Joe Fornasier thought his Hockey days were over when, at just 10 years old, he lost 96 per cent of his vision in two months.

The aspiring young player was diagnosed with Leber hereditary optic neuropathy, a rare disorder causing vision failure, and told he would have to hang up his skates.

“It crushed me,” he said. “Pretty much my whole world flipped upside down at that point.”

But six years later, Fornasier became the youngest player ever to make the Canadian National Blind Hockey team. 

The turning point, he tells CBC News Toronto, was when he enrolled in the Canadian Blind Hockey summer camp a few years after losing his sight.
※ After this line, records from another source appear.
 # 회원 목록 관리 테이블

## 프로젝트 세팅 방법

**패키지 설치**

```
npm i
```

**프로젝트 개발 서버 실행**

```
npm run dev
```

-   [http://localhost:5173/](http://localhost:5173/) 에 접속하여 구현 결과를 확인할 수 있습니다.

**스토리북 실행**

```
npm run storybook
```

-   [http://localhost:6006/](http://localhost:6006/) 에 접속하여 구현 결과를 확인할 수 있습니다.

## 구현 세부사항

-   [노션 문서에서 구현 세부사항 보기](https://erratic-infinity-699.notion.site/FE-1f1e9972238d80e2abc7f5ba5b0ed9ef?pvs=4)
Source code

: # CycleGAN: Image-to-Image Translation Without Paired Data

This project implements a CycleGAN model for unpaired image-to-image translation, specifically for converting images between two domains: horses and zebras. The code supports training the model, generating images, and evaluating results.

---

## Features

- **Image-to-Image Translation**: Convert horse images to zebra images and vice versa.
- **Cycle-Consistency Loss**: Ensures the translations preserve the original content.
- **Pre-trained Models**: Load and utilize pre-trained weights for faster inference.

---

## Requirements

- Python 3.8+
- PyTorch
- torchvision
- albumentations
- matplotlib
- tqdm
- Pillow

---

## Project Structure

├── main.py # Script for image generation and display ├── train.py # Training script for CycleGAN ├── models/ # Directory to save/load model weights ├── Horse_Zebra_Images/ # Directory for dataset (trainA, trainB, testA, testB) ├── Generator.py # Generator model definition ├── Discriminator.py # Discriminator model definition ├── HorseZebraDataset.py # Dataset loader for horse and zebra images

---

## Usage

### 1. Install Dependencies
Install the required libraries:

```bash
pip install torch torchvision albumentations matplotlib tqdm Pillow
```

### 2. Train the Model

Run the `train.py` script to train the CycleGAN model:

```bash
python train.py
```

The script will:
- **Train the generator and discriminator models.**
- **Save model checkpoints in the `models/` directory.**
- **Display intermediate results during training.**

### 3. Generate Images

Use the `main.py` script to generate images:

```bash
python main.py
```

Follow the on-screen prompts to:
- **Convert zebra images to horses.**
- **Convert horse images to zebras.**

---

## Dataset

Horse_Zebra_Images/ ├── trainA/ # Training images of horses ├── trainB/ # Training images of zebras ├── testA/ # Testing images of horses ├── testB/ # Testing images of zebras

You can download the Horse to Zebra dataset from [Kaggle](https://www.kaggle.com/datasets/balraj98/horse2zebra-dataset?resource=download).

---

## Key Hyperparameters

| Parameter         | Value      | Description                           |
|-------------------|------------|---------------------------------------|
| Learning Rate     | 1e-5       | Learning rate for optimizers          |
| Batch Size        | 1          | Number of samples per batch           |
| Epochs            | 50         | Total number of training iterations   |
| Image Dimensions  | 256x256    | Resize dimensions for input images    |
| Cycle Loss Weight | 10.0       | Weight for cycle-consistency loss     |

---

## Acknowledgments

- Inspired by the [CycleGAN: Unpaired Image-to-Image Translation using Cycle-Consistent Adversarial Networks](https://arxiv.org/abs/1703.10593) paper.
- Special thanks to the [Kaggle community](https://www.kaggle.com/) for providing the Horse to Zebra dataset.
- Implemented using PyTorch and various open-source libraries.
“That same passion and fire that I had in regular hockey—it came back to me and I was able to play again,” said Fornasier, despite there only being a handful of players there.

The camp is now celebrating its seventh year at the Iceland Arena in Mississauga and is now attracting youth, adult and elite players from across the country as the sport grows in popularity, organizers say. 
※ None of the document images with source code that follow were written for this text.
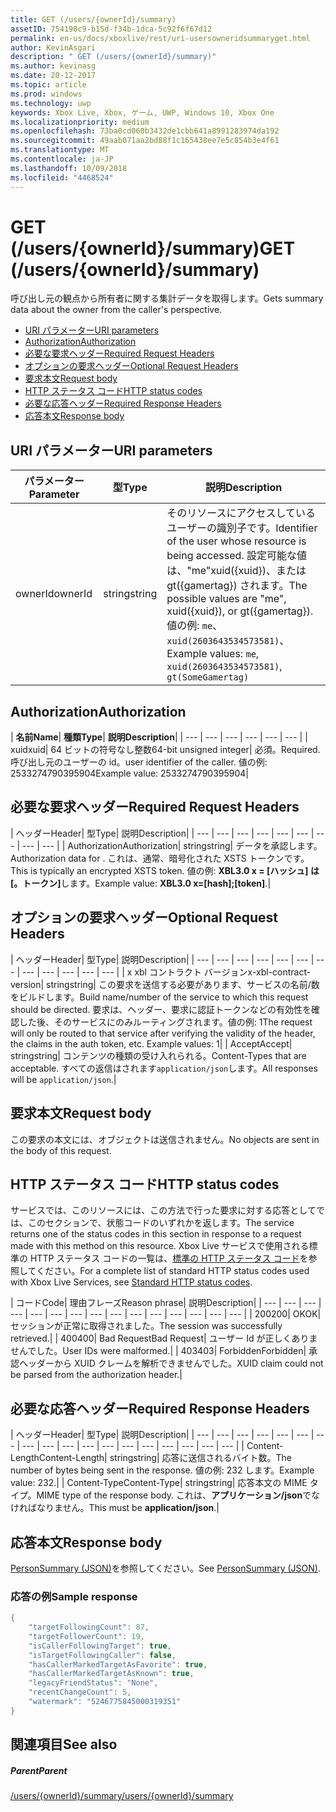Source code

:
 ```yaml
---
title: GET (/users/{ownerId}/summary)
assetID: 754190c9-b15d-f34b-1dca-5c92f6f67d12
permalink: en-us/docs/xboxlive/rest/uri-usersowneridsummaryget.html
author: KevinAsgari
description: " GET (/users/{ownerId}/summary)"
ms.author: kevinasg
ms.date: 20-12-2017
ms.topic: article
ms.prod: windows
ms.technology: uwp
keywords: Xbox Live, Xbox, ゲーム, UWP, Windows 10, Xbox One
ms.localizationpriority: medium
ms.openlocfilehash: 73ba0cd060b3432de1cbb641a8991283974da192
ms.sourcegitcommit: 49aab071aa2bd88f1c165438ee7e5c854b3e4f61
ms.translationtype: MT
ms.contentlocale: ja-JP
ms.lasthandoff: 10/09/2018
ms.locfileid: "4468524"
---
```

# <a name="get-usersowneridsummary"></a><span data-ttu-id="0e9ab-104">GET (/users/{ownerId}/summary)</span><span class="sxs-lookup"><span data-stu-id="0e9ab-104">GET (/users/{ownerId}/summary)</span></span>
<span data-ttu-id="0e9ab-105">呼び出し元の観点から所有者に関する集計データを取得します。</span><span class="sxs-lookup"><span data-stu-id="0e9ab-105">Gets summary data about the owner from the caller's perspective.</span></span>

  * [<span data-ttu-id="0e9ab-106">URI パラメーター</span><span class="sxs-lookup"><span data-stu-id="0e9ab-106">URI parameters</span></span>](#ID4EQ)
  * [<span data-ttu-id="0e9ab-107">Authorization</span><span class="sxs-lookup"><span data-stu-id="0e9ab-107">Authorization</span></span>](#ID4E2)
  * [<span data-ttu-id="0e9ab-108">必要な要求ヘッダー</span><span class="sxs-lookup"><span data-stu-id="0e9ab-108">Required Request Headers</span></span>](#ID4EBC)
  * [<span data-ttu-id="0e9ab-109">オプションの要求ヘッダー</span><span class="sxs-lookup"><span data-stu-id="0e9ab-109">Optional Request Headers</span></span>](#ID4EHD)
  * [<span data-ttu-id="0e9ab-110">要求本文</span><span class="sxs-lookup"><span data-stu-id="0e9ab-110">Request body</span></span>](#ID4EXE)
  * [<span data-ttu-id="0e9ab-111">HTTP ステータス コード</span><span class="sxs-lookup"><span data-stu-id="0e9ab-111">HTTP status codes</span></span>](#ID4ECF)
  * [<span data-ttu-id="0e9ab-112">必要な応答ヘッダー</span><span class="sxs-lookup"><span data-stu-id="0e9ab-112">Required Response Headers</span></span>](#ID4EZG)
  * [<span data-ttu-id="0e9ab-113">応答本文</span><span class="sxs-lookup"><span data-stu-id="0e9ab-113">Response body</span></span>](#ID4EGAAC)

<a id="ID4EQ"></a>


## <a name="uri-parameters"></a><span data-ttu-id="0e9ab-114">URI パラメーター</span><span class="sxs-lookup"><span data-stu-id="0e9ab-114">URI parameters</span></span>

| <span data-ttu-id="0e9ab-115">パラメーター</span><span class="sxs-lookup"><span data-stu-id="0e9ab-115">Parameter</span></span>| <span data-ttu-id="0e9ab-116">型</span><span class="sxs-lookup"><span data-stu-id="0e9ab-116">Type</span></span>| <span data-ttu-id="0e9ab-117">説明</span><span class="sxs-lookup"><span data-stu-id="0e9ab-117">Description</span></span>|
| --- | --- | --- |
| <span data-ttu-id="0e9ab-118">ownerId</span><span class="sxs-lookup"><span data-stu-id="0e9ab-118">ownerId</span></span>| <span data-ttu-id="0e9ab-119">string</span><span class="sxs-lookup"><span data-stu-id="0e9ab-119">string</span></span>| <span data-ttu-id="0e9ab-120">そのリソースにアクセスしているユーザーの識別子です。</span><span class="sxs-lookup"><span data-stu-id="0e9ab-120">Identifier of the user whose resource is being accessed.</span></span> <span data-ttu-id="0e9ab-121">設定可能な値は、"me"xuid({xuid})、または gt({gamertag}) されます。</span><span class="sxs-lookup"><span data-stu-id="0e9ab-121">The possible values are "me", xuid({xuid}), or gt({gamertag}).</span></span> <span data-ttu-id="0e9ab-122">値の例: <code>me</code>、 <code>xuid(2603643534573581)</code>、</span><span class="sxs-lookup"><span data-stu-id="0e9ab-122">Example values: <code>me</code>, <code>xuid(2603643534573581)</code>,</span></span> <code>gt(SomeGamertag)</code>|

<a id="ID4E2"></a>


## <a name="authorization"></a><span data-ttu-id="0e9ab-123">Authorization</span><span class="sxs-lookup"><span data-stu-id="0e9ab-123">Authorization</span></span>

| <b><span data-ttu-id="0e9ab-124">名前</span><span class="sxs-lookup"><span data-stu-id="0e9ab-124">Name</span></span></b>| <b><span data-ttu-id="0e9ab-125">種類</span><span class="sxs-lookup"><span data-stu-id="0e9ab-125">Type</span></span></b>| <b><span data-ttu-id="0e9ab-126">説明</span><span class="sxs-lookup"><span data-stu-id="0e9ab-126">Description</span></span></b>|
| --- | --- | --- | --- | --- | --- |
| <span data-ttu-id="0e9ab-127">xuid</span><span class="sxs-lookup"><span data-stu-id="0e9ab-127">xuid</span></span>| <span data-ttu-id="0e9ab-128">64 ビットの符号なし整数</span><span class="sxs-lookup"><span data-stu-id="0e9ab-128">64-bit unsigned integer</span></span>| <span data-ttu-id="0e9ab-129">必須。</span><span class="sxs-lookup"><span data-stu-id="0e9ab-129">Required.</span></span> <span data-ttu-id="0e9ab-130">呼び出し元のユーザーの id。</span><span class="sxs-lookup"><span data-stu-id="0e9ab-130">user identifier of the caller.</span></span> <span data-ttu-id="0e9ab-131">値の例: 2533274790395904</span><span class="sxs-lookup"><span data-stu-id="0e9ab-131">Example value: 2533274790395904</span></span>|

<a id="ID4EBC"></a>


## <a name="required-request-headers"></a><span data-ttu-id="0e9ab-132">必要な要求ヘッダー</span><span class="sxs-lookup"><span data-stu-id="0e9ab-132">Required Request Headers</span></span>

| <span data-ttu-id="0e9ab-133">ヘッダー</span><span class="sxs-lookup"><span data-stu-id="0e9ab-133">Header</span></span>| <span data-ttu-id="0e9ab-134">型</span><span class="sxs-lookup"><span data-stu-id="0e9ab-134">Type</span></span>| <span data-ttu-id="0e9ab-135">説明</span><span class="sxs-lookup"><span data-stu-id="0e9ab-135">Description</span></span>|
| --- | --- | --- | --- | --- | --- | --- | --- | --- |
| <span data-ttu-id="0e9ab-136">Authorization</span><span class="sxs-lookup"><span data-stu-id="0e9ab-136">Authorization</span></span>| <span data-ttu-id="0e9ab-137">string</span><span class="sxs-lookup"><span data-stu-id="0e9ab-137">string</span></span>| <span data-ttu-id="0e9ab-138">データを承認します。</span><span class="sxs-lookup"><span data-stu-id="0e9ab-138">Authorization data for .</span></span> <span data-ttu-id="0e9ab-139">これは、通常、暗号化された XSTS トークンです。</span><span class="sxs-lookup"><span data-stu-id="0e9ab-139">This is typically an encrypted XSTS token.</span></span> <span data-ttu-id="0e9ab-140">値の例: <b>XBL3.0 x = [ハッシュ] は [。トークン]</b>します。</span><span class="sxs-lookup"><span data-stu-id="0e9ab-140">Example value: <b>XBL3.0 x=[hash];[token]</b>.</span></span>|

<a id="ID4EHD"></a>


## <a name="optional-request-headers"></a><span data-ttu-id="0e9ab-141">オプションの要求ヘッダー</span><span class="sxs-lookup"><span data-stu-id="0e9ab-141">Optional Request Headers</span></span>

| <span data-ttu-id="0e9ab-142">ヘッダー</span><span class="sxs-lookup"><span data-stu-id="0e9ab-142">Header</span></span>| <span data-ttu-id="0e9ab-143">型</span><span class="sxs-lookup"><span data-stu-id="0e9ab-143">Type</span></span>| <span data-ttu-id="0e9ab-144">説明</span><span class="sxs-lookup"><span data-stu-id="0e9ab-144">Description</span></span>|
| --- | --- | --- | --- | --- | --- | --- | --- | --- | --- | --- | --- |
| <span data-ttu-id="0e9ab-145">x xbl コントラクト バージョン</span><span class="sxs-lookup"><span data-stu-id="0e9ab-145">x-xbl-contract-version</span></span>| <span data-ttu-id="0e9ab-146">string</span><span class="sxs-lookup"><span data-stu-id="0e9ab-146">string</span></span>| <span data-ttu-id="0e9ab-147">この要求を送信する必要があります、サービスの名前/数をビルドします。</span><span class="sxs-lookup"><span data-stu-id="0e9ab-147">Build name/number of the service to which this request should be directed.</span></span> <span data-ttu-id="0e9ab-148">要求は、ヘッダー、要求に認証トークンなどの有効性を確認した後、そのサービスにのみルーティングされます。値の例: 1</span><span class="sxs-lookup"><span data-stu-id="0e9ab-148">The request will only be routed to that service after verifying the validity of the header, the claims in the auth token, etc. Example values: 1</span></span>|
| <span data-ttu-id="0e9ab-149">Accept</span><span class="sxs-lookup"><span data-stu-id="0e9ab-149">Accept</span></span>| <span data-ttu-id="0e9ab-150">string</span><span class="sxs-lookup"><span data-stu-id="0e9ab-150">string</span></span>| <span data-ttu-id="0e9ab-151">コンテンツの種類の受け入れられる。</span><span class="sxs-lookup"><span data-stu-id="0e9ab-151">Content-Types that are acceptable.</span></span> <span data-ttu-id="0e9ab-152">すべての返信はされます<code>application/json</code>します。</span><span class="sxs-lookup"><span data-stu-id="0e9ab-152">All responses will be <code>application/json</code>.</span></span>|

<a id="ID4EXE"></a>


## <a name="request-body"></a><span data-ttu-id="0e9ab-153">要求本文</span><span class="sxs-lookup"><span data-stu-id="0e9ab-153">Request body</span></span>

<span data-ttu-id="0e9ab-154">この要求の本文には、オブジェクトは送信されません。</span><span class="sxs-lookup"><span data-stu-id="0e9ab-154">No objects are sent in the body of this request.</span></span>

<a id="ID4ECF"></a>


## <a name="http-status-codes"></a><span data-ttu-id="0e9ab-155">HTTP ステータス コード</span><span class="sxs-lookup"><span data-stu-id="0e9ab-155">HTTP status codes</span></span>

<span data-ttu-id="0e9ab-156">サービスでは、このリソースには、この方法で行った要求に対する応答としてでは、このセクションで、状態コードのいずれかを返します。</span><span class="sxs-lookup"><span data-stu-id="0e9ab-156">The service returns one of the status codes in this section in response to a request made with this method on this resource.</span></span> <span data-ttu-id="0e9ab-157">Xbox Live サービスで使用される標準の HTTP ステータス コードの一覧は、[標準の HTTP ステータス コード](../../additional/httpstatuscodes.md)を参照してください。</span><span class="sxs-lookup"><span data-stu-id="0e9ab-157">For a complete list of standard HTTP status codes used with Xbox Live Services, see [Standard HTTP status codes](../../additional/httpstatuscodes.md).</span></span>

| <span data-ttu-id="0e9ab-158">コード</span><span class="sxs-lookup"><span data-stu-id="0e9ab-158">Code</span></span>| <span data-ttu-id="0e9ab-159">理由フレーズ</span><span class="sxs-lookup"><span data-stu-id="0e9ab-159">Reason phrase</span></span>| <span data-ttu-id="0e9ab-160">説明</span><span class="sxs-lookup"><span data-stu-id="0e9ab-160">Description</span></span>|
| --- | --- | --- | --- | --- | --- | --- | --- | --- | --- | --- | --- | --- | --- | --- |
| <span data-ttu-id="0e9ab-161">200</span><span class="sxs-lookup"><span data-stu-id="0e9ab-161">200</span></span>| <span data-ttu-id="0e9ab-162">OK</span><span class="sxs-lookup"><span data-stu-id="0e9ab-162">OK</span></span>| <span data-ttu-id="0e9ab-163">セッションが正常に取得されました。</span><span class="sxs-lookup"><span data-stu-id="0e9ab-163">The session was successfully retrieved.</span></span>|
| <span data-ttu-id="0e9ab-164">400</span><span class="sxs-lookup"><span data-stu-id="0e9ab-164">400</span></span>| <span data-ttu-id="0e9ab-165">Bad Request</span><span class="sxs-lookup"><span data-stu-id="0e9ab-165">Bad Request</span></span>| <span data-ttu-id="0e9ab-166">ユーザー Id が正しくありませんでした。</span><span class="sxs-lookup"><span data-stu-id="0e9ab-166">User IDs were malformed.</span></span>|
| <span data-ttu-id="0e9ab-167">403</span><span class="sxs-lookup"><span data-stu-id="0e9ab-167">403</span></span>| <span data-ttu-id="0e9ab-168">Forbidden</span><span class="sxs-lookup"><span data-stu-id="0e9ab-168">Forbidden</span></span>| <span data-ttu-id="0e9ab-169">承認ヘッダーから XUID クレームを解析できませんでした。</span><span class="sxs-lookup"><span data-stu-id="0e9ab-169">XUID claim could not be parsed from the authorization header.</span></span>|

<a id="ID4EZG"></a>


## <a name="required-response-headers"></a><span data-ttu-id="0e9ab-170">必要な応答ヘッダー</span><span class="sxs-lookup"><span data-stu-id="0e9ab-170">Required Response Headers</span></span>

| <span data-ttu-id="0e9ab-171">ヘッダー</span><span class="sxs-lookup"><span data-stu-id="0e9ab-171">Header</span></span>| <span data-ttu-id="0e9ab-172">型</span><span class="sxs-lookup"><span data-stu-id="0e9ab-172">Type</span></span>| <span data-ttu-id="0e9ab-173">説明</span><span class="sxs-lookup"><span data-stu-id="0e9ab-173">Description</span></span>|
| --- | --- | --- | --- | --- | --- | --- | --- | --- | --- | --- | --- | --- | --- | --- | --- | --- | --- |
| <span data-ttu-id="0e9ab-174">Content-Length</span><span class="sxs-lookup"><span data-stu-id="0e9ab-174">Content-Length</span></span>| <span data-ttu-id="0e9ab-175">string</span><span class="sxs-lookup"><span data-stu-id="0e9ab-175">string</span></span>| <span data-ttu-id="0e9ab-176">応答に送信されるバイト数。</span><span class="sxs-lookup"><span data-stu-id="0e9ab-176">The number of bytes being sent in the response.</span></span> <span data-ttu-id="0e9ab-177">値の例: 232 します。</span><span class="sxs-lookup"><span data-stu-id="0e9ab-177">Example value: 232.</span></span>|
| <span data-ttu-id="0e9ab-178">Content-Type</span><span class="sxs-lookup"><span data-stu-id="0e9ab-178">Content-Type</span></span>| <span data-ttu-id="0e9ab-179">string</span><span class="sxs-lookup"><span data-stu-id="0e9ab-179">string</span></span>| <span data-ttu-id="0e9ab-180">応答本文の MIME タイプ。</span><span class="sxs-lookup"><span data-stu-id="0e9ab-180">MIME type of the response body.</span></span> <span data-ttu-id="0e9ab-181">これは、<b>アプリケーション/json</b>でなければなりません。</span><span class="sxs-lookup"><span data-stu-id="0e9ab-181">This must be <b>application/json</b>.</span></span>|

<a id="ID4EGAAC"></a>


## <a name="response-body"></a><span data-ttu-id="0e9ab-182">応答本文</span><span class="sxs-lookup"><span data-stu-id="0e9ab-182">Response body</span></span>

<span data-ttu-id="0e9ab-183">[PersonSummary (JSON)](../../json/json-personsummary.md)を参照してください。</span><span class="sxs-lookup"><span data-stu-id="0e9ab-183">See [PersonSummary (JSON)](../../json/json-personsummary.md).</span></span>

<a id="ID4ESAAC"></a>


### <a name="sample-response"></a><span data-ttu-id="0e9ab-184">応答の例</span><span class="sxs-lookup"><span data-stu-id="0e9ab-184">Sample response</span></span>


```cpp
{
    "targetFollowingCount": 87,
    "targetFollowerCount": 19,
    "isCallerFollowingTarget": true,
    "isTargetFollowingCaller": false,
    "hasCallerMarkedTargetAsFavorite": true,
    "hasCallerMarkedTargetAsKnown": true,
    "legacyFriendStatus": "None",
    "recentChangeCount": 5,
    "watermark": "5246775845000319351"
}

```


<a id="ID4E3AAC"></a>


## <a name="see-also"></a><span data-ttu-id="0e9ab-185">関連項目</span><span class="sxs-lookup"><span data-stu-id="0e9ab-185">See also</span></span>

<a id="ID4E5AAC"></a>


##### <a name="parent"></a><span data-ttu-id="0e9ab-186">Parent</span><span class="sxs-lookup"><span data-stu-id="0e9ab-186">Parent</span></span>

[<span data-ttu-id="0e9ab-187">/users/{ownerId}/summary</span><span class="sxs-lookup"><span data-stu-id="0e9ab-187">/users/{ownerId}/summary</span></span>](uri-usersowneridsummary.md)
Now 19 years old and a three-time gold-medallist with the national team, Fornasier says blind hockey is “light years ahead” of when he started playing and is giving blind and partially-sighted kids across Canada the chance to play the game.

Joe Fornasier lost 96 per cent of his vision when he was 10, but six years later went on to become the youngest player ever to make the Canadian National Blind hockey team. (Patrick Swadden/CBC)
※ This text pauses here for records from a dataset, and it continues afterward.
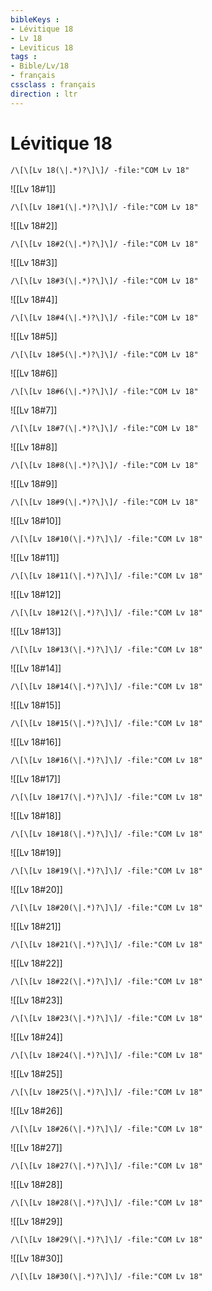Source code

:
 ```yaml
---
bibleKeys : 
- Lévitique 18
- Lv 18
- Leviticus 18
tags : 
- Bible/Lv/18
- français
cssclass : français
direction : ltr
---
```


# Lévitique 18

```query
/\[\[Lv 18(\|.*)?\]\]/ -file:"COM Lv 18"
```



![[Lv 18#1]]

```query
/\[\[Lv 18#1(\|.*)?\]\]/ -file:"COM Lv 18"
```

![[Lv 18#2]]

```query
/\[\[Lv 18#2(\|.*)?\]\]/ -file:"COM Lv 18"
```

![[Lv 18#3]]

```query
/\[\[Lv 18#3(\|.*)?\]\]/ -file:"COM Lv 18"
```

![[Lv 18#4]]

```query
/\[\[Lv 18#4(\|.*)?\]\]/ -file:"COM Lv 18"
```

![[Lv 18#5]]

```query
/\[\[Lv 18#5(\|.*)?\]\]/ -file:"COM Lv 18"
```

![[Lv 18#6]]

```query
/\[\[Lv 18#6(\|.*)?\]\]/ -file:"COM Lv 18"
```

![[Lv 18#7]]

```query
/\[\[Lv 18#7(\|.*)?\]\]/ -file:"COM Lv 18"
```

![[Lv 18#8]]

```query
/\[\[Lv 18#8(\|.*)?\]\]/ -file:"COM Lv 18"
```

![[Lv 18#9]]

```query
/\[\[Lv 18#9(\|.*)?\]\]/ -file:"COM Lv 18"
```

![[Lv 18#10]]

```query
/\[\[Lv 18#10(\|.*)?\]\]/ -file:"COM Lv 18"
```

![[Lv 18#11]]

```query
/\[\[Lv 18#11(\|.*)?\]\]/ -file:"COM Lv 18"
```

![[Lv 18#12]]

```query
/\[\[Lv 18#12(\|.*)?\]\]/ -file:"COM Lv 18"
```

![[Lv 18#13]]

```query
/\[\[Lv 18#13(\|.*)?\]\]/ -file:"COM Lv 18"
```

![[Lv 18#14]]

```query
/\[\[Lv 18#14(\|.*)?\]\]/ -file:"COM Lv 18"
```

![[Lv 18#15]]

```query
/\[\[Lv 18#15(\|.*)?\]\]/ -file:"COM Lv 18"
```

![[Lv 18#16]]

```query
/\[\[Lv 18#16(\|.*)?\]\]/ -file:"COM Lv 18"
```

![[Lv 18#17]]

```query
/\[\[Lv 18#17(\|.*)?\]\]/ -file:"COM Lv 18"
```

![[Lv 18#18]]

```query
/\[\[Lv 18#18(\|.*)?\]\]/ -file:"COM Lv 18"
```

![[Lv 18#19]]

```query
/\[\[Lv 18#19(\|.*)?\]\]/ -file:"COM Lv 18"
```

![[Lv 18#20]]

```query
/\[\[Lv 18#20(\|.*)?\]\]/ -file:"COM Lv 18"
```

![[Lv 18#21]]

```query
/\[\[Lv 18#21(\|.*)?\]\]/ -file:"COM Lv 18"
```

![[Lv 18#22]]

```query
/\[\[Lv 18#22(\|.*)?\]\]/ -file:"COM Lv 18"
```

![[Lv 18#23]]

```query
/\[\[Lv 18#23(\|.*)?\]\]/ -file:"COM Lv 18"
```

![[Lv 18#24]]

```query
/\[\[Lv 18#24(\|.*)?\]\]/ -file:"COM Lv 18"
```

![[Lv 18#25]]

```query
/\[\[Lv 18#25(\|.*)?\]\]/ -file:"COM Lv 18"
```

![[Lv 18#26]]

```query
/\[\[Lv 18#26(\|.*)?\]\]/ -file:"COM Lv 18"
```

![[Lv 18#27]]

```query
/\[\[Lv 18#27(\|.*)?\]\]/ -file:"COM Lv 18"
```

![[Lv 18#28]]

```query
/\[\[Lv 18#28(\|.*)?\]\]/ -file:"COM Lv 18"
```

![[Lv 18#29]]

```query
/\[\[Lv 18#29(\|.*)?\]\]/ -file:"COM Lv 18"
```

![[Lv 18#30]]

```query
/\[\[Lv 18#30(\|.*)?\]\]/ -file:"COM Lv 18"
```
A large part of what makes blind hockey possible is a hollow, adapted puck — three times the size of a regular hockey puck — which has eight ball-bearings rattling inside so players can hear it.

The game is also played with shorter nets. An attacking team must also pass at least once after crossing the offensive blue line before it can score.

The most notable difference is players must be legally blind, meaning they have no more than 10 percent of their vision, while goalies must be fully blind.

‘The sky is the limit’

Canadian Blind Hockey executive director Matt Morrow says this year’s camp will feature most of the national team, as well as some elite players trying to make the cut.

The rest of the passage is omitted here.